Much More Than a Mere Role Model

Parents, grandparents, and other adults play a crucial role in helping children establish healthy behaviors for a lifetime. However, being a positive role model is just one of many important jobs that adults have in insuring a healthy future for our children. Here are tips and examples of positive ways to influence the behavior of the young people that you love.

Be the best role model you can be.

According to the American Psychological Association, kids are instinctively primed – from birth – to imitate their parents and adult caregivers. They are very sensitive to the messages that you send to them by your own health behaviors – what you eat and how active you are.

When you are active with children, it is really a two-for-one benefit. Your own body gets the incredible health benefits of physical activity – PLUS the kids imitate your habits. A family that plays actively together is a family that stays healthy together. And, there are so many ways to have fun – any month of the year.

Be a responsible gatekeeper.

Until the upper elementary grades, children rarely have to purchasing power or outside access to nutrient-poor food and beverages. During this time, parents and other adults can maximize access to healthful, wholesome, nutrient-rich foods (fruits, vegetables, lean proteins, whole grains, and low-fat dairy).

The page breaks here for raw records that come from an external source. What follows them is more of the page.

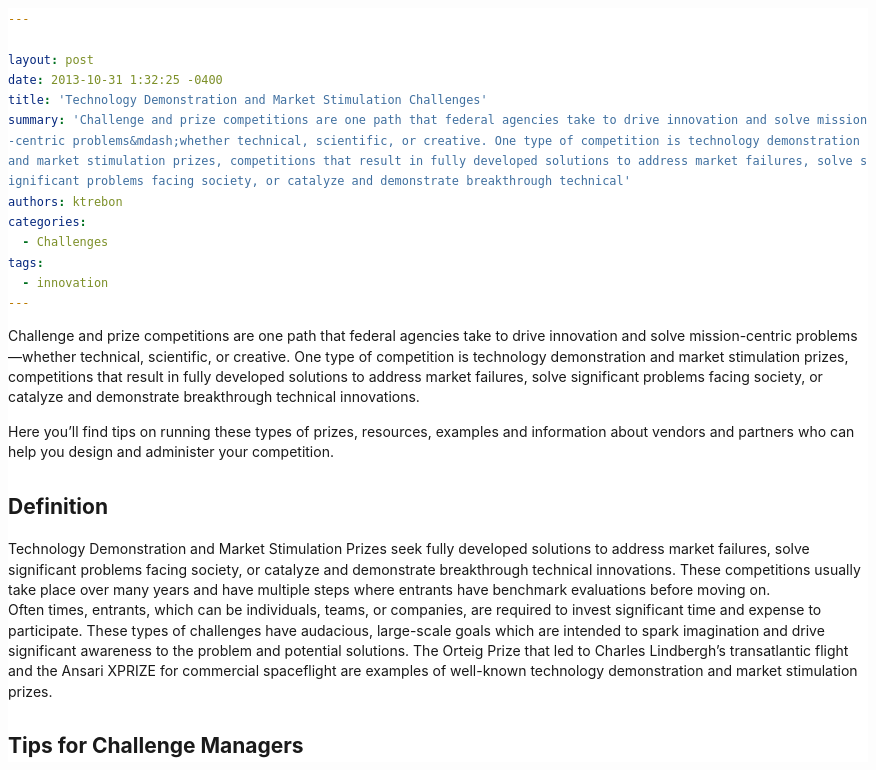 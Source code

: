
 ```yaml
---

layout: post
date: 2013-10-31 1:32:25 -0400
title: 'Technology Demonstration and Market Stimulation Challenges'
summary: 'Challenge and prize competitions are one path that federal agencies take to drive innovation and solve mission-centric problems&mdash;whether technical, scientific, or creative. One type of competition is technology demonstration and market stimulation prizes, competitions that result in fully developed solutions to address market failures, solve significant problems facing society, or catalyze and demonstrate breakthrough technical'
authors: ktrebon
categories:
  - Challenges
tags:
  - innovation
---
```


Challenge and prize competitions are one path that federal agencies take to drive innovation and solve mission-centric problems—whether technical, scientific, or creative. One type of competition is technology demonstration and market stimulation prizes, competitions that result in fully developed solutions to address market failures, solve significant problems facing society, or catalyze and demonstrate breakthrough technical innovations.

<div>
  Here you’ll find tips on running these types of prizes, resources, examples and information about vendors and partners who can help you design and administer your competition.
</div>

## Definition

<div>
  Technology Demonstration and Market Stimulation Prizes seek fully developed solutions to address market failures, solve significant problems facing society, or catalyze and demonstrate breakthrough technical innovations. These competitions usually take place over many years and have multiple steps where entrants have benchmark evaluations before moving on.
</div>

<div>
</div>

<div>
  Often times, entrants, which can be individuals, teams, or companies, are required to invest significant time and expense to participate. These types of challenges have audacious, large-scale goals which are intended to spark imagination and drive significant awareness to the problem and potential solutions. The Orteig Prize that led to Charles Lindbergh&#8217;s transatlantic flight and the Ansari XPRIZE for commercial spaceflight are examples of well-known technology demonstration and market stimulation prizes.
</div>

## <a name="tips-for-challenge-managers"></a>Tips for Challenge Managers

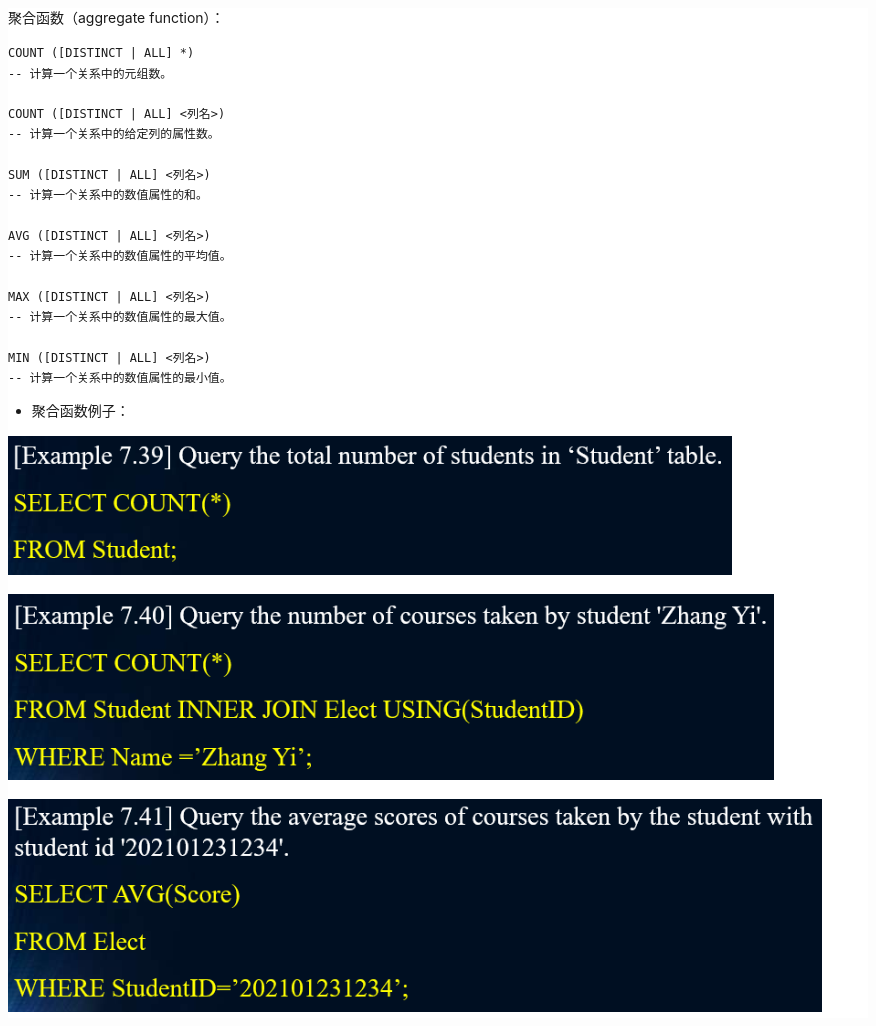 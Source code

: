 聚合函数（aggregate function）：

```
COUNT ([DISTINCT | ALL] *)
-- 计算一个关系中的元组数。

COUNT ([DISTINCT | ALL] <列名>)
-- 计算一个关系中的给定列的属性数。

SUM ([DISTINCT | ALL] <列名>)
-- 计算一个关系中的数值属性的和。

AVG ([DISTINCT | ALL] <列名>)
-- 计算一个关系中的数值属性的平均值。

MAX ([DISTINCT | ALL] <列名>)
-- 计算一个关系中的数值属性的最大值。

MIN ([DISTINCT | ALL] <列名>)
-- 计算一个关系中的数值属性的最小值。
```

- 聚合函数例子：

![afa311d2ca8cef6086ce3f2acf950b3b.png](../_resources/afa311d2ca8cef6086ce3f2acf950b3b.png)

![642f7395d274afd561dc870b078547f6.png](../_resources/642f7395d274afd561dc870b078547f6.png)

![14bd92cdef121ef5fa14735e772b4269.png](../_resources/14bd92cdef121ef5fa14735e772b4269.png)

Limiting the amount of sugar-sweetened beverages you have in the house is another win-win for family health: When the choices are low-fat/fat-free milk, 100% fruit and vegetable juices, and refreshing water, that is what you and young people will drink. Fortunately, these are exactly the drinks for optimal health and hydration.

Be an influential taste-setter.

Adults significantly influence the likes and dislikes that children attach to certain foods. These influences can last a lifetime. Think of babies who grow up eating sushi or whale blubber or other unappealing (to us) foods because they learn to enjoy them from their parents, grandparents, and the other adults around them.

Mealtimes are the ideal time for family members and adult friends to influence the tastes of children. For example, the best way to get kids to enjoy a variety of veggies is to watch older people eating and enjoying vegetables – without tricks, bribes, or threats. Children eat less and enjoy food less when adults try to force them to eat it.

Be an everyday educator.

Children love to learn about the world around them. Parents, grandparents, aunts, uncles, friends, and neighbors can teach kids about nutrition, fitness, and health – just by talking about the issues in normal everyday conversations. It’s as easy as talking about the foods that make you grow and the activities that make you strong.

For example, backyard gardens are a deliciously easy way to teach children about the pleasures of eating very local produce. Planting, watering, harvesting, and cooking vegetables and fruits with children is a wonderful way to teach them many lessons – including nutrition, health, and personal responsibility.

Be a passionate advocate.

Any adult can also support child and family-friendly communities. Most cities and towns are currently considering many issues that affect opportunities for kids to get the nutrition and activity they need. These include everything from community gardens to safe routes to school.

Schools are also important places to advocate for children’s nutrition and physical activity programming.

You can push school administrators to: start or increase school breakfast programs; incorporate physical activity or nutrition education in after-school programs; or start before school walking programs.